Najeeb Ur Rehman and colleagues published a study unveiling a series of 1H-1,2,3-triazole hybrids derived from 3-O-acetyl-11-keto-β-boswellic acid (β-AKBA) and 11-keto-β-boswellic acid (β-KBA) through the utilization of click chemistry. Their research delved into α-glucosidase inhibition, revealing that all the synthesized derivatives exhibited remarkable potency, exhibiting IC₅₀ values ranging from 0.22 to 5.32 μM. Notably, these compounds surpassed the efficacy of the standard acarbose by several-fold [12].

Cele and their research team published findings regarding the inhibitory effects on α-glucosidase and α-amylase, as well as the antioxidant properties of quinoline hybrids incorporating 1,3,4-oxadiazole and 1,2,3-triazole cores. Among these compounds, the compound featuring a bromopentyl side-chain demonstrated the most potent α-glucosidase inhibition (IC₅₀ = 15.85 μM), outperforming the reference drug acarbose (IC₅₀ = 17.85 μM). Two of the compounds emerged as highly effective NO scavengers (IC₅₀ = 2.67 and 3.01 μM, respectively), surpassing the performance of gallic acid (IC₅₀ = 728.68 μM) [13].

Chowdhary and co-workers explored the potential of isatin-based hybrid compounds as a strategy to combat drug resistance while offering novel compounds with diverse mechanisms of action and favorable safety profiles. In the context of antimycobacterial agents, the incorporation of isatin alongside isoniazid not only enhanced the lipophilicity and activity of these hybrids but also reduced the likelihood of resistance development. Combining the isatin core with the quinoline core yielded hybrids with superior antiplasmodial properties compared to chloroquine (CQ) itself, particularly against CQ-resistant strains of P. falciparum. The existing evidence strongly suggests that further harnessing the potential of isatin-based compounds could yield effective clinical candidates with a lower risk of drug resistance emergence [14].

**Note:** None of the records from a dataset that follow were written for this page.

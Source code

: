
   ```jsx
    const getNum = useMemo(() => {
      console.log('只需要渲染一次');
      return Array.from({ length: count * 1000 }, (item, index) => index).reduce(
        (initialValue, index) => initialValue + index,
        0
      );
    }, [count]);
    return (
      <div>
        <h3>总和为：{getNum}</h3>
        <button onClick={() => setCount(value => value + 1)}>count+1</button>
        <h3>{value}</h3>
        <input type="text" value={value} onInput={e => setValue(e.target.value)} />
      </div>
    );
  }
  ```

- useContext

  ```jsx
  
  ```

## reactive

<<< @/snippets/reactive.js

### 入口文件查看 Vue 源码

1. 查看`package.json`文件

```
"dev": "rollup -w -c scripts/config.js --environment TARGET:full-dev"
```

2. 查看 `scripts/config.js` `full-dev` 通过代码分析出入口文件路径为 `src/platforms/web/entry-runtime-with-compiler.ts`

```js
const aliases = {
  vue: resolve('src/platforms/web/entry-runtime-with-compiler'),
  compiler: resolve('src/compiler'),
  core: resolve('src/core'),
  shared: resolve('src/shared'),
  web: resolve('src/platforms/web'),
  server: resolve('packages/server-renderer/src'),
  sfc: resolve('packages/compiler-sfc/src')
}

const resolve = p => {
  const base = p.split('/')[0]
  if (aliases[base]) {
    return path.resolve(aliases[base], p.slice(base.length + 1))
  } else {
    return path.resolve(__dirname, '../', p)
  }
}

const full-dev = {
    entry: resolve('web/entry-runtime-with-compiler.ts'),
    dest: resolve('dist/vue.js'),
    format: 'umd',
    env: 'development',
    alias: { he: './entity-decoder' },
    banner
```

In conclusion, hybridization protocol has emerged as a powerful asset for the development of more potent and less toxic drugs that exhibit increased specificity compared to conventional mono-therapy. There is substantial potential in refining and exploring novel designs, utilizing linker structures, and meticulously choosing partners and functional entities. These endeavours offer the prospect of discovering new drug candidates that could outperform existing anti-infective and anticancer medications in terms of safety and efficacy. Notably, numerous hybrid molecules have advanced through both early and late phases of clinical development, highlighting the promising role of hybridization as an innovative approach to drug discovery.